The English Premier League (EPL) provides an ideal setting to investigate these questions. It is one of the world’s most competitive leagues, with detailed match records spanning multiple decades. This allows us to examine long-term trends and to compare performance across seasons, teams, and match conditions.
Our project uses match data from 1993–94 through 2023–24, covering thousands of games across 31 seasons. We compute home and away win rates for every season and analyze goal-scoring patterns to evaluate whether home teams consistently outperform away teams. Beyond league-level trends, we also examine whether individual clubs show similar levels of home advantage, or whether team-specific factors lead to large variations.
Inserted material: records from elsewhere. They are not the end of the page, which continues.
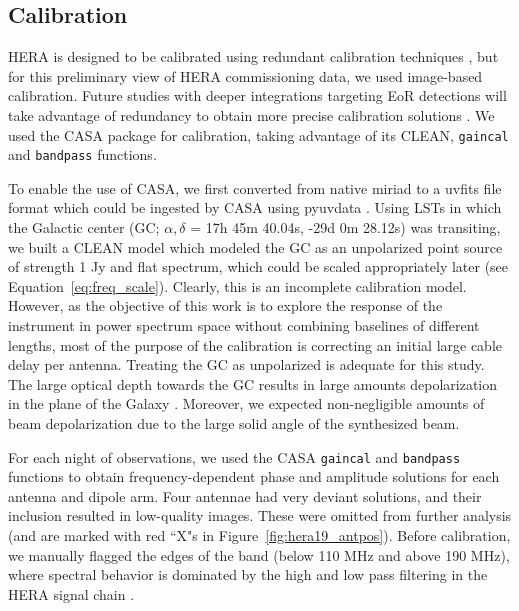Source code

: \subsection{Calibration}
\label{subsec:hera19_cal}

HERA is designed to be calibrated using redundant calibration techniques \citep{Dillon.16}, but for this preliminary view of HERA commissioning data, we used image-based calibration. Future studies with deeper integrations targeting EoR detections will take advantage of redundancy to obtain more precise calibration solutions \citep{deBoer.17}. We used the {\sc CASA} \citep{casa} package for calibration, taking advantage of its CLEAN, {\tt gaincal} and {\tt bandpass} functions.

To enable the use of {\sc CASA}, we first converted from native {\sc miriad} to a {\sc uvfits} file format which could be ingested by {\sc CASA} using {\sc pyuvdata} \citep{pyuvdata}. 
Using LSTs in which the Galactic center (GC; $\alpha, \delta$ = 17h 45m 40.04s,​ ​-29d 0m 28.12s) was transiting, we built a CLEAN model which modeled the GC as an unpolarized point source of strength 1 Jy and flat spectrum, which could be scaled appropriately later (see Equation~\ref{eq:freq_scale}). 
Clearly, this is an incomplete calibration model. However, as the objective of this work is to explore the response of the instrument in power spectrum space without combining baselines of different lengths, most of the purpose of the calibration is correcting an initial large cable delay per antenna. 
Treating the GC as unpolarized is adequate for this study. The large optical depth towards the GC \citep{Oppermann.12} results in large amounts depolarization in the plane of the Galaxy \citep{Wolleben.06}. Moreover, we expected non-negligible amounts of beam depolarization due to the large solid angle of the synthesized beam.

For each night of observations, we used the {\sc CASA} {\tt gaincal} and {\tt bandpass} functions to obtain frequency-dependent phase and amplitude solutions for each antenna and dipole arm. Four antennae had very deviant solutions, and their inclusion resulted in low-quality images. These were omitted from further analysis (and are marked with red ``X"s in Figure~\ref{fig:hera19_antpos}).  Before calibration, we manually flagged the edges of the band (below 110 MHz and above 190 MHz), where spectral behavior is dominated by the high and low pass filtering in the HERA signal chain \citep{deBoer.17}.

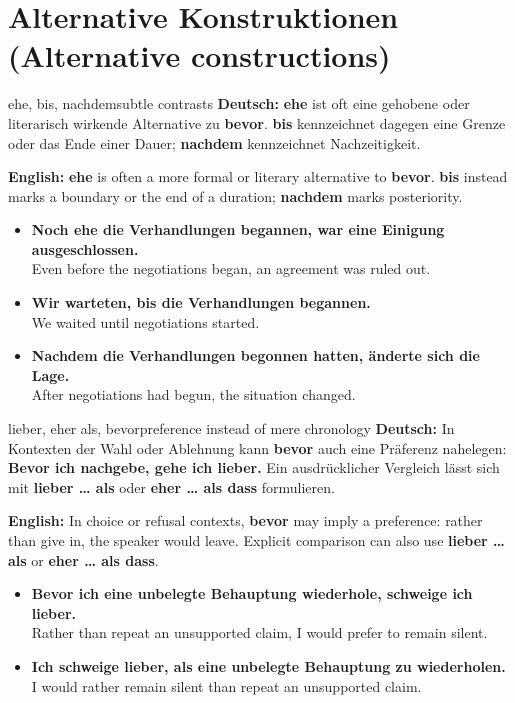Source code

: \documentclass[a4paper,11pt]{article}
\newcommand{\GermanText}[1]{\textbf{Deutsch: }#1\par}
\newcommand{\EnglishText}[1]{{\small\color{SoftGray}\textbf{English: }#1\par}}
\newcommand{\ExampleItem}[2]{\item \textbf{#1}\\{\small\color{SoftGray}#2}}
\begin{document}
    \section{Alternative Konstruktionen (Alternative constructions)}
        \begin{grammarentry}{ehe, bis, nachdem}{subtle contrasts}
            \GermanText{\textbf{ehe} ist oft eine gehobene oder literarisch wirkende Alternative zu \textbf{bevor}. \textbf{bis} kennzeichnet dagegen eine Grenze oder das Ende einer Dauer; \textbf{nachdem} kennzeichnet Nachzeitigkeit.}
            \EnglishText{\textbf{ehe} is often a more formal or literary alternative to \textbf{bevor}. \textbf{bis} instead marks a boundary or the end of a duration; \textbf{nachdem} marks posteriority.}
        \end{grammarentry}
        \begin{exbox}
            \begin{itemize}
                \ExampleItem{Noch ehe die Verhandlungen begannen, war eine Einigung ausgeschlossen.}{Even before the negotiations began, an agreement was ruled out.}
                \ExampleItem{Wir warteten, bis die Verhandlungen begannen.}{We waited until negotiations started.}
                \ExampleItem{Nachdem die Verhandlungen begonnen hatten, änderte sich die Lage.}{After negotiations had begun, the situation changed.}
            \end{itemize}
        \end{exbox}
        \begin{grammarentry}{lieber, eher als, bevor}{preference instead of mere chronology}
            \GermanText{In Kontexten der Wahl oder Ablehnung kann \textbf{bevor} auch eine Präferenz nahelegen: \textbf{Bevor ich nachgebe, gehe ich lieber.} Ein ausdrücklicher Vergleich lässt sich mit \textbf{lieber \ldots{} als} oder \textbf{eher \ldots{} als dass} formulieren.}
            \EnglishText{In choice or refusal contexts, \textbf{bevor} may imply a preference: rather than give in, the speaker would leave. Explicit comparison can also use \textbf{lieber \ldots{} als} or \textbf{eher \ldots{} als dass}.}
        \end{grammarentry}
        \begin{exbox}
            \begin{itemize}
                \ExampleItem{Bevor ich eine unbelegte Behauptung wiederhole, schweige ich lieber.}{Rather than repeat an unsupported claim, I would prefer to remain silent.}
                \ExampleItem{Ich schweige lieber, als eine unbelegte Behauptung zu wiederholen.}{I would rather remain silent than repeat an unsupported claim.}
            \end{itemize}
        \end{exbox}
\end{document}
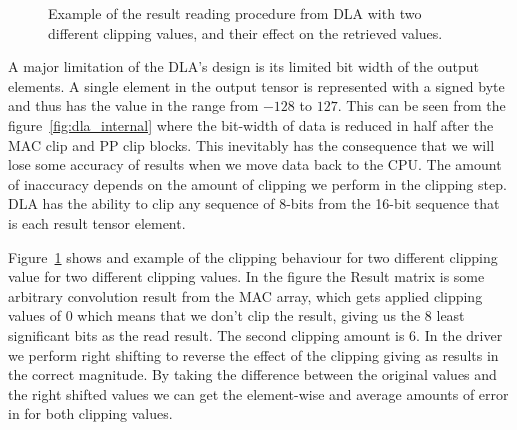 \documentclass[12pt,a4paper,english
]{tunithesis}
\begin{document}
\begin{figure}
  \caption{Example of the result reading procedure from DLA with two different clipping values, and their effect on the retrieved values.}
  \label{fig:clip-matrix}
\end{figure}


\label{sec:result-width-problem}
A major limitation of the DLA's design is its limited bit width of the output elements. A single element in the output tensor is represented with a signed byte and thus has the value in the range from $-128$ to $127$. This can be seen from the figure~\ref{fig:dla_internal} where the bit-width of data is reduced in half after the MAC clip and PP clip blocks. This inevitably has the consequence that we will lose some accuracy of results when we move data back to the CPU. The amount of inaccuracy depends on the amount of clipping we perform in the clipping step. DLA has the ability to clip any sequence of 8-bits from the 16-bit sequence that is each result tensor element.

Figure~\ref{fig:clip-matrix} shows and example of the clipping behaviour for two different clipping value for two different clipping values. In the figure the Result matrix is some arbitrary convolution result from the MAC array, which gets applied clipping values of $0$ which means that we don't clip the result, giving us the 8 least significant bits as the read result. The second clipping amount is $6$. In the driver we perform right shifting to reverse the effect of the clipping giving as results in the correct magnitude. By taking the difference between the original values and the right shifted values we can get the element-wise and average amounts of error in for both clipping values.
\end{document}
Across the EPL era, we find clear evidence that home advantage exists: home teams win more often and score more goals than away teams in nearly every season. However, we also observe that the strength of home advantage is not constant. It varies across time and differs substantially between clubs. Some teams display a strong and consistent home edge, while others show relatively small differences between home and away performance.
Understanding these patterns matters because it reveals how environmental, psychological, and structural factors shape competitive outcomes. Home advantage is not just a narrative—it is a measurable feature of the league whose magnitude shifts depending on team identity, context, and league era.
Research Questions
This project investigates the existence and characteristics of home advantage in the English Premier League. Our analysis focuses on two guiding questions:
Primary Research Question
Does home advantage exist in the English Premier League?
This question establishes the foundation of our study by examining long-term differences in win rates and goal-scoring between home and away teams across more than 30 seasons.
Secondary Research Question
Do individual Premier League clubs follow the same home-advantage patterns as the league overall, or does the strength of home advantage vary significantly by team?
While league-wide averages show a clear home edge, this question explores deeper variation. By evaluating home and away performance for each club, we assess whether home advantage is universal or heavily team-specific.
Together, these questions allow us to measure the existence of home advantage at the league level and to understand how consistently (or inconsistently) this advantage appears across teams, seasons, and contexts.
Data Sources
Our analysis draws from three datasets that together cover Premier League seasons from 1993–94 through 2023–24. All files are stored locally in the data_raw/ directory as required by the course structure. Below, we describe each dataset, its origin, how it was collected, and potential limitations. Complete data dictionaries are included in the Appendix.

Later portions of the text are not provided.